## Document images with source code
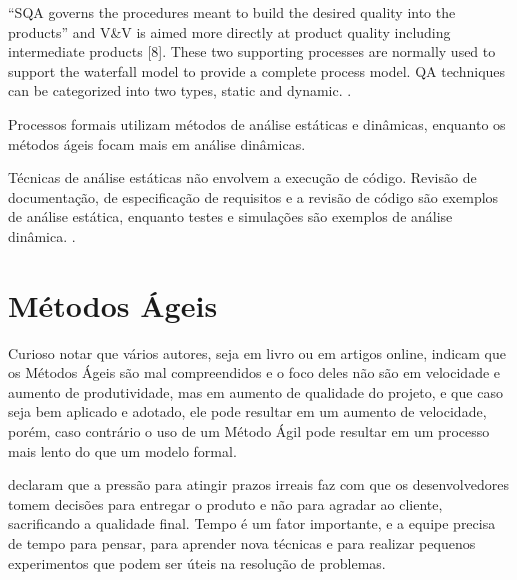 \documentclass[
	12pt,				%
	openright,			%
	oneside,			%
	a4paper,			%
	english,			%
	brazil,				%
	]{abntex2}
\begin{document}
“SQA governs the procedures meant to build the desired quality into the products” and V\&V is aimed
more directly at product quality including intermediate products [8]. These two supporting processes are normally used to support the waterfall model to provide a complete process model. QA techniques can be categorized into two types, static and dynamic. \cite{Huo:2004:SQA:1025117.1025549}. %

Processos formais utilizam métodos de análise estáticas e dinâmicas, enquanto os métodos ágeis focam mais em análise dinâmicas.

Técnicas de análise estáticas não envolvem a execução de código. Revisão de documentação, de especificação de requisitos e a revisão de código são exemplos de análise estática, enquanto testes e simulações são exemplos de análise dinâmica. \cite{Huo:2004:SQA:1025117.1025549}. %

\section{Métodos Ágeis}


Curioso notar que vários autores, seja em livro ou em artigos online, indicam que os Métodos Ágeis são mal compreendidos e o foco deles não são em velocidade e aumento de produtividade, mas em aumento de qualidade do projeto, e que caso seja bem aplicado e adotado, ele pode resultar em um aumento de velocidade, porém, caso contrário o uso de um Método Ágil pode resultar em um processo mais lento do que um modelo formal. \cite{galen2015} %

 declaram que a pressão para atingir prazos irreais faz com que os desenvolvedores tomem decisões para entregar o produto e não para agradar ao cliente, sacrificando a qualidade final. Tempo é um fator importante, e a equipe precisa de tempo para pensar, para aprender nova técnicas e para realizar pequenos experimentos que podem ser úteis na resolução de problemas.
\end{document}

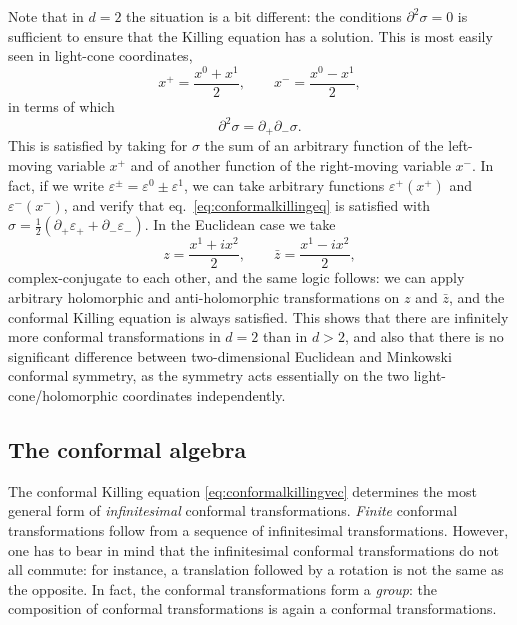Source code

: \documentclass[a4paper,12pt]{article}
\numberwithin{equation}{section}
\begin{document}
Note that in $d = 2$ the situation is a bit different: the conditions $\partial^2 \sigma = 0$ is sufficient to ensure that the Killing equation has a solution. This is most easily seen in light-cone coordinates,
\begin{equation}
	x^+ = \frac{x^0 + x^1}{2},
	\qquad
	x^- = \frac{x^0 - x^1}{2},
\end{equation}
in terms of which
\begin{equation}
	\partial^2 \sigma = \partial_+ \partial_- \sigma.
\end{equation}
This is satisfied by taking for $\sigma$ the sum of an arbitrary function of the left-moving variable $x^+$ and of another function of the right-moving variable $x^-$. In fact, if we write $\varepsilon^\pm = \varepsilon^0 \pm \varepsilon^1$, we can 	take arbitrary functions $\varepsilon^+(x^+)$ and $\varepsilon^-(x^-)$, and verify that eq.~\eqref{eq:conformalkillingeq} is satisfied with $\sigma = \frac{1}{2} \left( \partial_+ \varepsilon_+ + \partial_- \varepsilon_- \right)$.
In the Euclidean case we take
\begin{equation}
	z = \frac{x^1 + i x^2}{2},
	\qquad
	\bar{z} = \frac{x^1 - i x^2}{2},
\end{equation}
complex-conjugate to each other, and the same logic follows: we can apply arbitrary holomorphic and anti-holomorphic transformations on $z$ and $\bar{z}$, and the conformal Killing equation is always satisfied. This shows that there are infinitely more conformal transformations in $d = 2$ than in $d > 2$, and also that there is no significant difference between two-dimensional Euclidean and Minkowski conformal symmetry, as the symmetry acts essentially on the two light-cone/holomorphic coordinates independently.


\subsection{The conformal algebra}

The conformal Killing equation \eqref{eq:conformalkillingvec} determines the most general form of \emph{infinitesimal} conformal transformations. \emph{Finite} conformal transformations follow from a sequence of infinitesimal transformations.
However, one has to bear in mind that the infinitesimal conformal transformations do not all commute: for instance, a translation followed by a rotation is not the same as the opposite.
In fact, the conformal transformations form a \emph{group}: the composition of conformal transformations is again a conformal transformations.
\end{document}
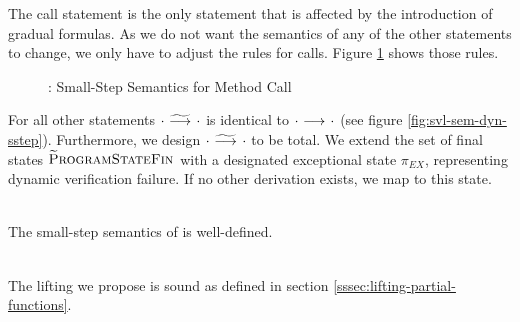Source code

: The call statement is the only statement that is affected by the introduction of gradual formulas.
As we do not want the semantics of any of the other statements to change, we only have to adjust the rules for calls.
Figure \ref{fig:gvl-sem-dyn-sstep} shows those rules.

\begin{figure}[h]
    \boxed{\gsstep{\pi}{\pi}}
    
    \caption{\gvlidf: Small-Step Semantics for Method Call}
    \label{fig:gvl-sem-dyn-sstep}
\end{figure}

For all other statements ${\cdot} \,\,{\widetilde{\longrightarrow}^{}}\,\, {\cdot}$ is identical to ${\cdot} \,\,{\longrightarrow^{}}\,\, {\cdot}$ (see figure \ref{fig:svl-sem-dyn-sstep}).
Furthermore, we design ${\cdot} \,\,{\widetilde{\longrightarrow}^{}}\,\, {\cdot}$ to be total.
We extend the set of final states $\textup{\textsc{\ensuremath{\widetilde{\text{P}}}rogramStateFin}}$ with a designated exceptional state $\pi_{EX}$, representing dynamic verification failure.
If no other derivation exists, we map to this state.

\begin{lemma}\label{lemma:gss-wd}~\\
    The small-step semantics of \gvlidf is well-defined.
\end{lemma}

\begin{lemma}\label{lemma:gss-sl}~\\
    The lifting we propose is sound as defined in section \ref{sssec:lifting-partial-functions}.
\end{lemma}
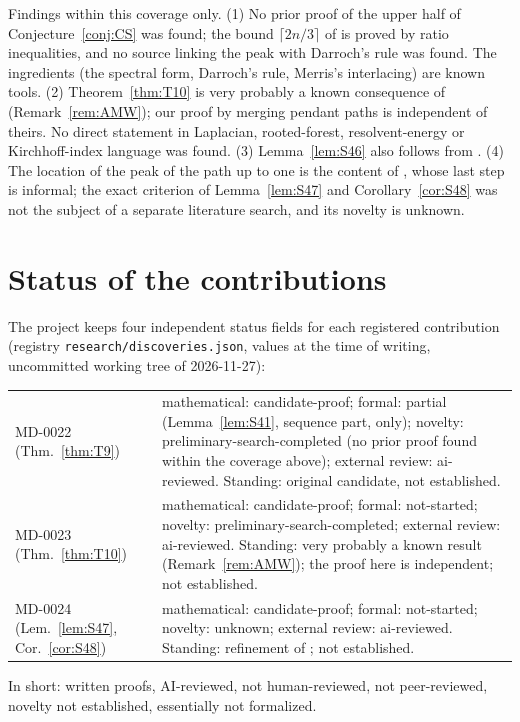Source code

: \documentclass[11pt]{amsart}
\theoremstyle{definition}
\theoremstyle{remark}
\begin{document}
Findings within this coverage only.
(1) No prior proof of the upper half of Conjecture~\ref{conj:CS} was found;
the bound $\lceil 2n/3\rceil$ of \cite[Theorem~3.3]{AAB} is proved by ratio
inequalities, and no source linking the peak with Darroch's rule was found.
The ingredients (the spectral form, Darroch's rule, Merris's interlacing) are
known tools.
(2) Theorem~\ref{thm:T10} is very probably a known consequence of
\cite[Theorem~4.4]{AMW} (Remark~\ref{rem:AMW}); our proof by merging pendant
paths is independent of theirs. No direct statement in Laplacian,
rooted-forest, resolvent-energy or Kirchhoff-index language was found.
(3) Lemma~\ref{lem:S46} also follows from \cite[Lemma~4.2]{AMW}.
(4) The location of the peak of the path up to one is the content of
\cite[Theorem~3]{Col89}, whose last step is informal; the exact criterion of
Lemma~\ref{lem:S47} and Corollary~\ref{cor:S48} was not the subject of a
separate literature search, and its novelty is unknown.

\section*{Status of the contributions}

The project keeps four independent status fields for each registered
contribution (registry \nolinkurl{research/discoveries.json}, values at the time
of writing, uncommitted working tree of 2026-11-27):

\smallskip
\noindent\begin{tabular}{@{}p{}p{}@{}}
MD-0022 (Thm.~\ref{thm:T9}) & mathematical: candidate-proof; formal: partial (Lemma~\ref{lem:S41}, sequence part, only); novelty: preliminary-search-completed (no prior proof found within the coverage above); external review: ai-reviewed. Standing: original candidate, not established.\\[0.5ex]
MD-0023 (Thm.~\ref{thm:T10}) & mathematical: candidate-proof; formal: not-started; novelty: preliminary-search-completed; external review: ai-reviewed. Standing: very probably a known result (Remark~\ref{rem:AMW}); the proof here is independent; not established.\\[0.5ex]
MD-0024 (Lem.~\ref{lem:S47}, Cor.~\ref{cor:S48}) & mathematical: candidate-proof; formal: not-started; novelty: unknown; external review: ai-reviewed. Standing: refinement of \cite[Theorem~3]{Col89}; not established.
\end{tabular}
\smallskip

\noindent In short: written proofs, AI-reviewed, not human-reviewed, not
peer-reviewed, novelty not established, essentially not formalized.
\end{document}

## Assignment
What is needed is each line of the entries that contains the word "from".

## Answer box
The conformal Killing equation \eqref{eq:conformalkillingvec} determines the most general form of \emph{infinitesimal} conformal transformations. \emph{Finite} conformal transformations follow from a sequence of infinitesimal transformations.
(3) Lemma~\ref{lem:S46} also follows from \cite[Lemma~4.2]{AMW}.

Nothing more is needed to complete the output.